Real gross domestic product increased 0.3% in the third quarter, after remaining essentially flat over the first half of the year, Statistics Canada reported Monday.

Most of the third quarter gain occurred in July, StatsCan said. Economic activity declined in August before edging up 0.1% in September ahead of the financial market meltdown in October.

Canadian producers increased their output in the third quarter, StatsCan said. The production of goods rebounded in the third quarter following four consecutive quarterly declines. The increase was led by the mining sector, notably support activities for oil and gas extraction, as well as construction. The manufacturing sector edged up while forestry continued its decline. Production in the services industries continued to grow, with notable gains in the public sector and, to a lesser extent, in retail trade and wholesale trade.

StatsCan noted that economic growth has been weak since the beginning of the year, as foreign demand has weakened and growth of domestic demand has slowed. Exports declined for the fifth consecutive quarter and growth of final domestic demand decelerated to 0.1%, largely as a result of a slowdown in consumer expenditure.

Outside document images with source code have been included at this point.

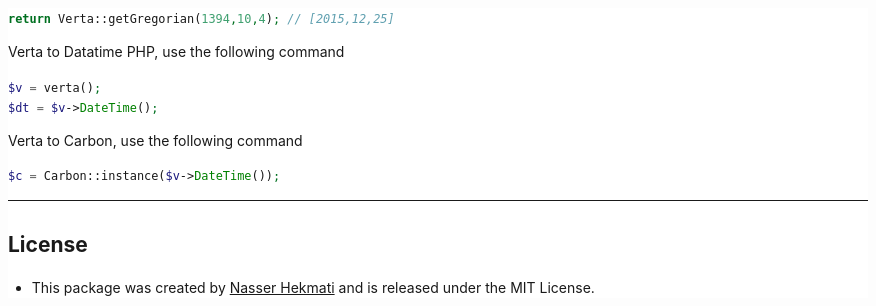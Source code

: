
 ```php
return Verta::getGregorian(1394,10,4); // [2015,12,25]
```
Verta to Datatime PHP, use the following command
```php
$v = verta();
$dt = $v->DateTime();
```
Verta to Carbon, use the following command
```php
$c = Carbon::instance($v->DateTime());
```

---
## License ##
-  This package was created by [Nasser Hekmati](https://github.com/hekmatinasser) and is released under the MIT License.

“The instability of world financial markets did not appear to have a significant impact on funds borrowed in domestic financial markets in the third quarter,” StatsCan said. However, funds borrowed by the domestic non-financial sectors on financial markets slowed. The fluctuation was similar to that which has typically been observed in the past.

“The reduction in funds borrowed by the household sector was partially offset by increased borrowing by non-financial corporations in the third quarter, which accounted for just over one-third of all funds raised, driven by an increase in bank loans,” StatsCan said.

The modest growth was partially driven by non-residential structures and higher inventories, neither of which are sustainable going forward, according to BMO Capital Markets deputy chief economist Douglas Porter.

“Fourth quarter GDP will quite likely be negative, as the deepening U.S. downturn digs more heavily into exports and domestic demand is hit by sagging consumer and business confidence,” Porter said.